O sol nascia com seu brilho esplendido, os sabiás e bem-te-vis já cantavam suas canções diárias a fim de ajudar os transeuntes a encarar o dia de trabalho. Era outono e o frio começava a chegar. Gerard levanta-se, senta-se à mesa e toma seu café, enquanto levava a xícara de café à boca, Gerard se perguntava sobre o motivo do catolicismo e o protestantismo se dividirem tanto se o Deus que seguiam era o mesmo. “Quem poderia estar certo?” Pensava enquanto mordia o último pedaço do seu pão.

Quando Gerard levantou-se da cadeira viu parar na frente de sua casa o Dom Chico, montado em sua carroça puxada por um cavalo marrom forte e robusto. Dom Chico, diferente do seu cavalo, era um senhor baixo e velho, aparência cansada de um senhor que beirava seus setenta anos, vivia no campo e nas manhãs preparava-se para ir à cidade entregar as garrafas de leite como de costume. Quando Gerard viu a carroça parada, correu e subiu para ajudá-lo como era costume, o velho mal podia levantar-se para bater nas portas e entregar os leites.

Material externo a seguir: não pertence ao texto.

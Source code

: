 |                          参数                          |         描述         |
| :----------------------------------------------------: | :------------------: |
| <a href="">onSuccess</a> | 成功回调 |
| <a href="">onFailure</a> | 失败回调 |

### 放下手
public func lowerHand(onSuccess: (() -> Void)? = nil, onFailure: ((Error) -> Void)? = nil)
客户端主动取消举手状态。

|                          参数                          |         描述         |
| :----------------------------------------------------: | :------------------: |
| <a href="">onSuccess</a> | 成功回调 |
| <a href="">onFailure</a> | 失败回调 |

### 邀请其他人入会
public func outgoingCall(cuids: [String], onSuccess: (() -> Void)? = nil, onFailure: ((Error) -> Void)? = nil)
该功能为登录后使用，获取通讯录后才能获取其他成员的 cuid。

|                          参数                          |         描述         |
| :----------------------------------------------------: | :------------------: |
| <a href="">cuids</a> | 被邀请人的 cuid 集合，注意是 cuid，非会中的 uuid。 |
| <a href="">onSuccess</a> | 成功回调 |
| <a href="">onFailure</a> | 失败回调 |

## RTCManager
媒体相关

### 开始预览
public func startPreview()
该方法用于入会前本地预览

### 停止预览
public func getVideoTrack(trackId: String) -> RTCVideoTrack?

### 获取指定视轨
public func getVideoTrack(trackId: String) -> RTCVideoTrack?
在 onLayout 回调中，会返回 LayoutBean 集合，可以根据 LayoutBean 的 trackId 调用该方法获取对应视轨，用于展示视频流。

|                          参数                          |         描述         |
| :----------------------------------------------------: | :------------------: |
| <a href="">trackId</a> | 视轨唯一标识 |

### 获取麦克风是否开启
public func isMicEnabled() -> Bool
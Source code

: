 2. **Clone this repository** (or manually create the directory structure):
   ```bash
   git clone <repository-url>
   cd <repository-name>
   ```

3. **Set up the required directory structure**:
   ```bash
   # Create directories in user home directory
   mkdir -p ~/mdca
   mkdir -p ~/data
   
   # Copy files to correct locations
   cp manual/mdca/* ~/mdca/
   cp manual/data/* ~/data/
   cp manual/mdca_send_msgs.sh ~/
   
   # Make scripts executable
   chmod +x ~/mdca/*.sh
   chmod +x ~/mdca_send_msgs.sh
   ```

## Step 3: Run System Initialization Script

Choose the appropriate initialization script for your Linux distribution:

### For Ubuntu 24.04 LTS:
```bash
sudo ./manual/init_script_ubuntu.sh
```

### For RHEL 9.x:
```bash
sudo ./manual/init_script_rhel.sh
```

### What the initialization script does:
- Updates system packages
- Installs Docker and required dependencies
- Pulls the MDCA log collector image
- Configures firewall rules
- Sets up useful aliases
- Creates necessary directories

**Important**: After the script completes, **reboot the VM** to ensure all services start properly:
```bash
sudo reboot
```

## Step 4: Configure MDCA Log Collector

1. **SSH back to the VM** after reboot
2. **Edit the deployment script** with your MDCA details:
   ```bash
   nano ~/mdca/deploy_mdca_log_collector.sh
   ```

 - Bom dia, Dom Chico. Preparado para mais um dia de batalha?

- Claro, meu jovem, e conto com sua ajuda porque hoje minha coluna está ardendo de dor e pretendo ficar sentado, somente a conduzir o cavalo.

No momento em que a carroça começa a andar, Gerard pensou em compartilhar com Dom Chico as inquietações que o atormentavam, calou-se por cinco ou dez minutos tentando conter-se, mas não resistiu:

- O senhor acredita em alguma religião? – Pergunta timidamente Gerard.

- Acredito sim, caríssimo, sou católico e devoto. Frequentei por muitos anos o mosteiro que fica ao cume da montanha.

- E o que o senhor aprendeu no mosteiro sobre Deus, será que ele existe de verdade?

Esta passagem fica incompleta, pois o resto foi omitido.